In other words, spiritual concepts — personal development, personal evolution, union, transcendence, even when related to concepts like sexuality — can at times be too easily cerebral. They become ideas that people use to gauge if they’re ok, on the right path, evolving, going somewhere — anywhere, except where they could be in the moment of actual experience. When you’re in the chase rather than in the moment, the depth of feeling that can reverberate through your body, of your personal truth in any evolutionary practice, goes out the window. Whatever practice or path you embark upon needs to come back into your body and connect to your own particular experience to have a lasting impact in your life. We need a felt sense-awareness to be able to track back to our truth when it goes missing, since life keeps coming towards us at an unbelievable pace; it’s just too difficult to stay grounded in an idea if it’s not embodied, which means one has to experience it physically, not just cerebrally.

The mystics had it right

Certain spiritual mystics understood this. Individuals like Francis of Assisi, Teresa of Avila, Hafez and Rumi communed directly with what they personally experienced as The Divine. They didn’t have “spirituality” as a brand or concept, as we do here in the West. They didn’t attend lectures, get certifications, go to endless workshops or trainings. From where I’m sitting, it seems they rarely looked outside of themselves for the ultimate truths and instead opened to where and how the deepest truths landed within their own bodily experiences of union and pleasure. I’m not sure how they got there.

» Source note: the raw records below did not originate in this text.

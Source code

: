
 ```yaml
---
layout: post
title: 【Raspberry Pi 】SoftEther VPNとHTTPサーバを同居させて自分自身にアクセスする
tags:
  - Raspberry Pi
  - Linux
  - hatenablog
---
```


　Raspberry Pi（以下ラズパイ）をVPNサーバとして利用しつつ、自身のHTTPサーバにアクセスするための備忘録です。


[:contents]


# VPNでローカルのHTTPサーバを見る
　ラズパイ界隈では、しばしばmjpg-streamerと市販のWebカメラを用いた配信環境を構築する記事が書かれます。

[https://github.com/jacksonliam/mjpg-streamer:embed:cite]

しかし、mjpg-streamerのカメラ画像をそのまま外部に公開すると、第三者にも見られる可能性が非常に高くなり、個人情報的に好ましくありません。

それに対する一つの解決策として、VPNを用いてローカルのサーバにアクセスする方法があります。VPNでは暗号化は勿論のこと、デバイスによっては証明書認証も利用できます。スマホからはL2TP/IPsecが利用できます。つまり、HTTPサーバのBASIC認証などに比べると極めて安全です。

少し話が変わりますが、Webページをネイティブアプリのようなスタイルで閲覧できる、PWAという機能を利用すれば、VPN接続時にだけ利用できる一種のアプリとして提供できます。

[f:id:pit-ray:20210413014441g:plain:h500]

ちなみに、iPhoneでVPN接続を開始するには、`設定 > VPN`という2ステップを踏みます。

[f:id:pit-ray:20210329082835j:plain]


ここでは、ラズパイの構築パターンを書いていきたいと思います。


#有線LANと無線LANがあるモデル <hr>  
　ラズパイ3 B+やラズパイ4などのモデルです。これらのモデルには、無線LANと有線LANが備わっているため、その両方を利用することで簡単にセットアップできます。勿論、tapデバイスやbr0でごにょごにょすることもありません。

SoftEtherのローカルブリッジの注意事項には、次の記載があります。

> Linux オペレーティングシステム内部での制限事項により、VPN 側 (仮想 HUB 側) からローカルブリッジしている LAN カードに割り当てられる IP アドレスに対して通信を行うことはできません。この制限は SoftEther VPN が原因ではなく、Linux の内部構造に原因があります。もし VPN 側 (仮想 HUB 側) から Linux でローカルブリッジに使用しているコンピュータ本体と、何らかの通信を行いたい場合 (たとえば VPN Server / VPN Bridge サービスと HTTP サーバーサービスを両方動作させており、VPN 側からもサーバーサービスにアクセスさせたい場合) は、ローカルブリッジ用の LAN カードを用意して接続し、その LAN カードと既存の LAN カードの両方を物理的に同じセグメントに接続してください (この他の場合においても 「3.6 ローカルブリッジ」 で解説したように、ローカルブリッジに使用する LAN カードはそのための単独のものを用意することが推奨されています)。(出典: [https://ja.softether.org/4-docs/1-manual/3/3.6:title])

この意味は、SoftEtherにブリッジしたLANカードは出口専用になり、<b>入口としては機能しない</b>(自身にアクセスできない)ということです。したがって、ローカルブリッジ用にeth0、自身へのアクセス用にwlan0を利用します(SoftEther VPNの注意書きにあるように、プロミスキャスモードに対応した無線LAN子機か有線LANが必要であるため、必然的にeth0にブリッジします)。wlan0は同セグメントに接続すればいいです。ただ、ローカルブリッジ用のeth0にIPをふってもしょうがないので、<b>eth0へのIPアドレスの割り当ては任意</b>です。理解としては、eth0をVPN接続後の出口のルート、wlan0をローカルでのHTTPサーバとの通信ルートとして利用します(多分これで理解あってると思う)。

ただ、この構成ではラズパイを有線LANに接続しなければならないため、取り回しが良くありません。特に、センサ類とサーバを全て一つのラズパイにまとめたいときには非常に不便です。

Most people I know have something that they “do”, whether a daily, weekly or monthly practice. I believe you need to explore various avenues into your felt experience. What I am noticing is that when the quest becomes perpetual — always looking for some external validation or looking to answer a non-grounded sense of “self-in-spirituality” — it can be difficult to manifest a “larger you” in your life. It becomes too easy to achieve “spiritual by-pass”. When you tap into larger truths without their grounding you in your actual day-to-day life, your spirituality never fully manifests in you, your sexuality, your passion for living or your own individual spark.

Dance your own prayer

As we come to understand this — in our bodies as well as our minds — the chasing of spiritual experiences and validation for the short-term material gratification that we think will make us happy starts to lose its shine. Spiritual experiences and learning in themselves can be fantastic, but as long as we’re chasing after something external, a personal quest can be akin to jonesing for that “hit”. This is about a lived sense of something that moves from within, outward in your life. The mystics knew that this “something” is powerful and exquisitely delicious. It has a quiet depth and is a potent source of aliveness.

I invite you to tease this concept open and discover within your own awareness into the Truth of the Body. You just might find that your ceaseless quest becomes far less interesting than a deeper awareness of…..You.